La force obligatoire du contrat inachevé
L’écrit contractuel imparfait produit ses effets. Le tribunal constate que le contrat, bien que non intégralement signé, a régi les relations entre les parties. Seul le cahier des clauses particulières portait les signatures des deux cocontractants. Chacune s’en est prévalue pour fonder ses prétentions respectives dans leur correspondance. Le juge en déduit que les stipulations contenues dans les deux cahiers lient les parties. Cette solution rappelle que la force obligatoire du contrat peut naître d’un accord non formellement parachevé. La volonté commune, déduite des comportements, prime sur un formalisme défaillant. La portée de cette analyse est essentielle pour les professions réglementées. Elle sécurise les relations en cours de négociation dès lors que les prestations sont engagées et acceptées.

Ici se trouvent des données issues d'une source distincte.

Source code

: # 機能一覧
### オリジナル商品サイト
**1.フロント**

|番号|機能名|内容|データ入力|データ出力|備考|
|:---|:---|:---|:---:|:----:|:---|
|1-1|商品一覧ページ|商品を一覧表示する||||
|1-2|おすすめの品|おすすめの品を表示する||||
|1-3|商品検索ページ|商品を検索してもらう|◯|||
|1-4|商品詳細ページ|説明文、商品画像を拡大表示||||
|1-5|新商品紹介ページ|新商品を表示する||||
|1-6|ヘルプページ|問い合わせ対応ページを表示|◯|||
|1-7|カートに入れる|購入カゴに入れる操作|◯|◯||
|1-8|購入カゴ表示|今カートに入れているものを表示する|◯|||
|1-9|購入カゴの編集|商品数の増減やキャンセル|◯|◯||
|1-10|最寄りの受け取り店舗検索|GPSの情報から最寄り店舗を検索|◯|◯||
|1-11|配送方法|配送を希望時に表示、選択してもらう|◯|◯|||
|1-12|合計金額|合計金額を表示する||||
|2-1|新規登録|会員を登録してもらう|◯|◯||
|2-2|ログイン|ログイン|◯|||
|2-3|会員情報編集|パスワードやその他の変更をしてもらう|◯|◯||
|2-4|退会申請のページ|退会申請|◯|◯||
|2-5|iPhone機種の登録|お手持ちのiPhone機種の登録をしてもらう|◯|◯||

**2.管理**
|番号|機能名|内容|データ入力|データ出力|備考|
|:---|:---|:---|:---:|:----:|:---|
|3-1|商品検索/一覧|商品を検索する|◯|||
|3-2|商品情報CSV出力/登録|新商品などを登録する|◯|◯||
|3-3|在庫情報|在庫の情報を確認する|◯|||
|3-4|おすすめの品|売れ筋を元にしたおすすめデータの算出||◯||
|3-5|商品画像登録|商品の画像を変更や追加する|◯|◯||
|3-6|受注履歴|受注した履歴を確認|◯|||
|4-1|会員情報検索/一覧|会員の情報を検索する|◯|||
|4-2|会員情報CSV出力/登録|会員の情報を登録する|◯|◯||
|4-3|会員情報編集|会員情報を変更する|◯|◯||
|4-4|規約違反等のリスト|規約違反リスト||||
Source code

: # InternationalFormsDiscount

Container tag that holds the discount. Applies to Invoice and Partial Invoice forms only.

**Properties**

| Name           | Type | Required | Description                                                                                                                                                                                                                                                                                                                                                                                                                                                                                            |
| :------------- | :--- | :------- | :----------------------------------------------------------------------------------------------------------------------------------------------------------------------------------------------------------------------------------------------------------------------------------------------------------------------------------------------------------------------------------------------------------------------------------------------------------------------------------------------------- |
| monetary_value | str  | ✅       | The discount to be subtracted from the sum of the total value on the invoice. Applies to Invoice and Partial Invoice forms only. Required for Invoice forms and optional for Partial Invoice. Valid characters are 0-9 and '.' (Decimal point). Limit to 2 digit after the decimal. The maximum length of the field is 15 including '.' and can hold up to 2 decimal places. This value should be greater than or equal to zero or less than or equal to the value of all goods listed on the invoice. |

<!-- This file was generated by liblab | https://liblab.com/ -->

L’avenant non consenti n’affecte pas le principe de l’enrichissement de l’assiette. Un avenant proposé par l’architecte révisant le coût des travaux et ses honoraires n’a pas été signé par le maître d’ouvrage. Le tribunal écarte donc son application directe. Il relève néanmoins que l’augmentation du budget initial trouve sa cause dans des aléas extérieurs. L’incendie du bien, l’ajout de garages au périmètre et l’inflation des coûts de construction en sont les raisons principales. Ces éléments, établis par un économiste, justifient une réévaluation de l’assiette de calcul des honoraires. « A ce titre, la Société DENIS ET GUICHETEAU, ARCHITECTURE ET URBANISME est fondée à solliciter des honoraires fondés sur une assiette d’un montant de 56.000,00 € HT et non plus seulement de 22.500,00 € » (SUR CE). La valeur de cette décision est de protéger le prestataire contre les aléas imprévisibles. Elle empêche le client de bénéficier d’un travail important sans en supporter le juste prix.

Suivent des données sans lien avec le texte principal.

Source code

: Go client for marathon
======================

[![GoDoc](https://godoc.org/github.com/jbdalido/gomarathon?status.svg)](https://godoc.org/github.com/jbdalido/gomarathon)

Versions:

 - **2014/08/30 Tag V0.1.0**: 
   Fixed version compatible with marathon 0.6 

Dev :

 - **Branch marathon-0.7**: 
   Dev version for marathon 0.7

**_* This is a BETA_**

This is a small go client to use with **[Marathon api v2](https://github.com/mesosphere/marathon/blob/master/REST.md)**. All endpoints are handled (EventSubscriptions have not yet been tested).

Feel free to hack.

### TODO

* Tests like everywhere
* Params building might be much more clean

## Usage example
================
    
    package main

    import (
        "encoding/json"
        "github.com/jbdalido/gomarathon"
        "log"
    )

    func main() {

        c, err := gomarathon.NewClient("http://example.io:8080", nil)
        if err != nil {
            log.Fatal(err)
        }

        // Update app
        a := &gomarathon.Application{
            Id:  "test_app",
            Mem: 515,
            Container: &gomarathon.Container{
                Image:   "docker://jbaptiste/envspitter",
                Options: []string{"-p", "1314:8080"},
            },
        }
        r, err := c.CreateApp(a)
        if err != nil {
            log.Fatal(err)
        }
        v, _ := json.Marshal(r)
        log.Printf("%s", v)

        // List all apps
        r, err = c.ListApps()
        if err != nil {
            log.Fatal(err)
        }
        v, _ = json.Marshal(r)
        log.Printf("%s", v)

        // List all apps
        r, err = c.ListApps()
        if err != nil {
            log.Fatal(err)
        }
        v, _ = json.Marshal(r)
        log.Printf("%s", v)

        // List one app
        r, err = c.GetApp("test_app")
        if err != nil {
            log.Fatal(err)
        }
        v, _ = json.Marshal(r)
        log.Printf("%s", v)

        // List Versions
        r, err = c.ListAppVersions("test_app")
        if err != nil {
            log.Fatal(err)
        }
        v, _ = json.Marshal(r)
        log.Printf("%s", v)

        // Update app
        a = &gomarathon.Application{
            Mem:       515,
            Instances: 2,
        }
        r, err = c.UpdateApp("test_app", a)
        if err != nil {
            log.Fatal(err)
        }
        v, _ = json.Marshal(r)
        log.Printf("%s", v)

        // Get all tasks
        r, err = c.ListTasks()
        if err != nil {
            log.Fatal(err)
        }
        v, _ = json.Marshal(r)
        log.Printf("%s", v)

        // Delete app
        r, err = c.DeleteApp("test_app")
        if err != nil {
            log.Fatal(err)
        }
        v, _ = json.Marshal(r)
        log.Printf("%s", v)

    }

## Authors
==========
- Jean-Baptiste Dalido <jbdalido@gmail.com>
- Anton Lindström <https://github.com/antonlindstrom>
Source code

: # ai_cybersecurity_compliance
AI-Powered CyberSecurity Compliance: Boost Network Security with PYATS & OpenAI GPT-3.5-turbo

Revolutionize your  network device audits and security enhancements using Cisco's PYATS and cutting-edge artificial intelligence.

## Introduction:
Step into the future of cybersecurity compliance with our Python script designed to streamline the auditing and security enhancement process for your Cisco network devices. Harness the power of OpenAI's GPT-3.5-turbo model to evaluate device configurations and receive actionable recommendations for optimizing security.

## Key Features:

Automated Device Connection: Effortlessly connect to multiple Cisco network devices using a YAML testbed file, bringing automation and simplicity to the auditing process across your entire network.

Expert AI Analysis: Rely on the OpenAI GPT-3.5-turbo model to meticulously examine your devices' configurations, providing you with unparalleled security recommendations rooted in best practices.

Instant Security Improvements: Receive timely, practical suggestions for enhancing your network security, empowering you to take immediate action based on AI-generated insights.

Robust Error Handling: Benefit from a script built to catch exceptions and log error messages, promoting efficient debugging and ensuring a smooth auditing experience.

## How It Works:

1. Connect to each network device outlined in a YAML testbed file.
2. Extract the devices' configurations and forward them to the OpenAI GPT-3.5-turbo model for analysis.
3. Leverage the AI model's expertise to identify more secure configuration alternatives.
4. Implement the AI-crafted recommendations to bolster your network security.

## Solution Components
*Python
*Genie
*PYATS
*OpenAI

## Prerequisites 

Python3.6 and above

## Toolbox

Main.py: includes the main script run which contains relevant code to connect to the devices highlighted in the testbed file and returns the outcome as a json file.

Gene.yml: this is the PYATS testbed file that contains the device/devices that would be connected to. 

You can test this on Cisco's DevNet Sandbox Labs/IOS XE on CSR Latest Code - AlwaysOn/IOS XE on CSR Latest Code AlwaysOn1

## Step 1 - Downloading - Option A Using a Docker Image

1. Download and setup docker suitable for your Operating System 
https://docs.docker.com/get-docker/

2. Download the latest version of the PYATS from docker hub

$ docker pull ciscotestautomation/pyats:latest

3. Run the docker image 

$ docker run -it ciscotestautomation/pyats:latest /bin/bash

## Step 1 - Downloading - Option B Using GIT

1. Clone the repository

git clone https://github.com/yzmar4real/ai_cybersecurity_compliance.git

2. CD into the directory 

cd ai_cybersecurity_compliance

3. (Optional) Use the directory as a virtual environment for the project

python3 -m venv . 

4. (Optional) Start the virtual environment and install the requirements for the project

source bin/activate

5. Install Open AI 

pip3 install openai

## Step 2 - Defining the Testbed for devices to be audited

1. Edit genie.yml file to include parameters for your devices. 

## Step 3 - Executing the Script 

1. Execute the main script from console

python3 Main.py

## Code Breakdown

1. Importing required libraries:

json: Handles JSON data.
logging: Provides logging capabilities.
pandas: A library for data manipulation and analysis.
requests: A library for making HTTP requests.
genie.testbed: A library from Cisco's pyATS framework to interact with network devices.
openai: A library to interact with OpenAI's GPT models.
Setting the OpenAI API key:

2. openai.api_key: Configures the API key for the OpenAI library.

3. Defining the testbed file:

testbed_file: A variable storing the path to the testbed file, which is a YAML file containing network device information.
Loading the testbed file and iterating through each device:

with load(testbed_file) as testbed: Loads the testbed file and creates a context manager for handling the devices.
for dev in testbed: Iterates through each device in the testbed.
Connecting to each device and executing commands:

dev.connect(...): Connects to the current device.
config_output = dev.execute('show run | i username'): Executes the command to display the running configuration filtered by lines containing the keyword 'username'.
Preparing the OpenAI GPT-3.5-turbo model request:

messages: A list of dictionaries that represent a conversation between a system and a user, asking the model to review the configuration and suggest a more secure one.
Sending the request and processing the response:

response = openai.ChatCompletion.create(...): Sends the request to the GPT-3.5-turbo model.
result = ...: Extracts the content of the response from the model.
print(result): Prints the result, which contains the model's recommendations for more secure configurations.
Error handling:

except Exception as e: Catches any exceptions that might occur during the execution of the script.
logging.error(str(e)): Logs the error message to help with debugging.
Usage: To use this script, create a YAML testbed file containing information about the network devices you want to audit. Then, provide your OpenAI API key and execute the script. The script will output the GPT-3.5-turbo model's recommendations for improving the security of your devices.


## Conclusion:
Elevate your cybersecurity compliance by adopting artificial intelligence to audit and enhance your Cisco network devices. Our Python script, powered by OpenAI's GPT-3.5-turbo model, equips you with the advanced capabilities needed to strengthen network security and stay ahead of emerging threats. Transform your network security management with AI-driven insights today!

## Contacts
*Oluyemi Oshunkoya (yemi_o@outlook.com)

La sanction des manquements non établis
La résiliation aux torts de l’architecte est rejetée faute de preuve. Le maître d’ouvrage invoquait plusieurs manquements pour justifier la rupture. Le tribunal examine systématiquement chacun des griefs. L’absence de transmission de documents au format DWG est écartée car non prévue au contrat. La validation successive des plans par le client lui-même démontre la recevabilité des documents fournis. Concernant le redimensionnement d’un garage, les plans approuvés avant dépôt de permis engagent la responsabilité du donneur d’ordre. « En l’absence de preuves probantes versées aux débats que la Société DENIS ET GUICHETEAU, ARCHITECTURE ET URBANISME aurait commis des fautes sérieuses dans la réalisation de sa mission, les fautes reprochées […] ne sont pas fondées » (SUR CE). Le sens de cette rigueur probatoire est de préserver l’équilibre contractuel. Elle évite qu’une résiliation abusive ne serve d’instrument pour éluder une obligation de paiement.

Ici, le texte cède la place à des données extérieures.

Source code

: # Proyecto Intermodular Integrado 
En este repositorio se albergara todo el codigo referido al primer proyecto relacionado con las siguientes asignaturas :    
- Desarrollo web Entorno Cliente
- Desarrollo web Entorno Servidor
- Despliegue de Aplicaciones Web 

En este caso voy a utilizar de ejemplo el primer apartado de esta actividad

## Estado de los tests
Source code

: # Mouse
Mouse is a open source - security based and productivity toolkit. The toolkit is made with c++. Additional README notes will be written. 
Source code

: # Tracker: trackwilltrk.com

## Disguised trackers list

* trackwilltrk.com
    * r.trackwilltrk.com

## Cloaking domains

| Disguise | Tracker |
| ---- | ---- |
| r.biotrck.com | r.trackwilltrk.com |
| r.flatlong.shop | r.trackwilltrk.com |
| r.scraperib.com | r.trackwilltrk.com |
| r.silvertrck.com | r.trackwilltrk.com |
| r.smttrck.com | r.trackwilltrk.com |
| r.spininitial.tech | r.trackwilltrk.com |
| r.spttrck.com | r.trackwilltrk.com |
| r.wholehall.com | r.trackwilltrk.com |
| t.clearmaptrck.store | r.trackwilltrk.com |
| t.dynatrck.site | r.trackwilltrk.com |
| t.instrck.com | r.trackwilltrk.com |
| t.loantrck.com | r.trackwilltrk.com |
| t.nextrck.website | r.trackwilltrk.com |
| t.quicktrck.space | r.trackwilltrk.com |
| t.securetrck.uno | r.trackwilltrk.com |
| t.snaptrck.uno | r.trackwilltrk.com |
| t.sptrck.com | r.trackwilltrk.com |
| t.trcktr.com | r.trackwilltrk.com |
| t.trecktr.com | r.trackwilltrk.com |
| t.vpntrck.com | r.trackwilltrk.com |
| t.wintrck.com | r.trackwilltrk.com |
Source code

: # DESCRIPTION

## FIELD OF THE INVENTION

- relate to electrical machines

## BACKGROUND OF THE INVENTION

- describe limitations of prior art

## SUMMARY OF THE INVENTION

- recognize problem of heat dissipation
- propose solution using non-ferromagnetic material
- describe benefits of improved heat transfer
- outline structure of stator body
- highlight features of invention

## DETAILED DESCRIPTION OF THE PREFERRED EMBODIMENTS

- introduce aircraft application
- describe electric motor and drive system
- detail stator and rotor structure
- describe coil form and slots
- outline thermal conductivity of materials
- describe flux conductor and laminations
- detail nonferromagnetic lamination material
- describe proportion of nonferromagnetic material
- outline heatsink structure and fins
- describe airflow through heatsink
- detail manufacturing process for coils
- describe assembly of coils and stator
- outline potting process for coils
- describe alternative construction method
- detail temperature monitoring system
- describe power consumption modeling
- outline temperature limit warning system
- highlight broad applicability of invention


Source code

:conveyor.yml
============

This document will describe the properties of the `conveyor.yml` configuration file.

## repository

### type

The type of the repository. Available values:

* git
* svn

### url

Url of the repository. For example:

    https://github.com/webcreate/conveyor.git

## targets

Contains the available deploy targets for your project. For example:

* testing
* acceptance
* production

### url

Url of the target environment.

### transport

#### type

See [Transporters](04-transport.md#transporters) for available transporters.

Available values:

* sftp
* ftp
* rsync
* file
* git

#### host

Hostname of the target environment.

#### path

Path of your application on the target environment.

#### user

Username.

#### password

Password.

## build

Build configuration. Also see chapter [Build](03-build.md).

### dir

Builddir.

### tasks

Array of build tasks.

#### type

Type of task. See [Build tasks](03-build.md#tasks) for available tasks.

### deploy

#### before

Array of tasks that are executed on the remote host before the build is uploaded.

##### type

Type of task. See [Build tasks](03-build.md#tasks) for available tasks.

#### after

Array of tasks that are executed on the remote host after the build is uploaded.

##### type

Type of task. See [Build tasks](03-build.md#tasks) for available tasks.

L’indemnité contractuelle de résiliation s’applique en l’absence de faute. Le contrat prévoyait une clause spécifique en cas de résiliation à l’initiative du maître d’ouvrage. Le tribunal constate que la rupture est intervenue sur sa seule volonté. Dès lors, la clause doit produire son effet indemnitaire. « Dans pareille situation et en application de la clause G.9.1 du Cahier des Charges Général liant les parties, il y est stipulé qu’une indemnité de résiliation est due » (SUR CE). Le juge calcule le montant sur la base des honoraires réévalués au stade de la mission accomplie. Cette application stricte de la clause a une portée dissuasive. Elle renforce la sécurité des engagements en sanctionnant les ruptures intempestives, indépendamment de l’existence d’une faute.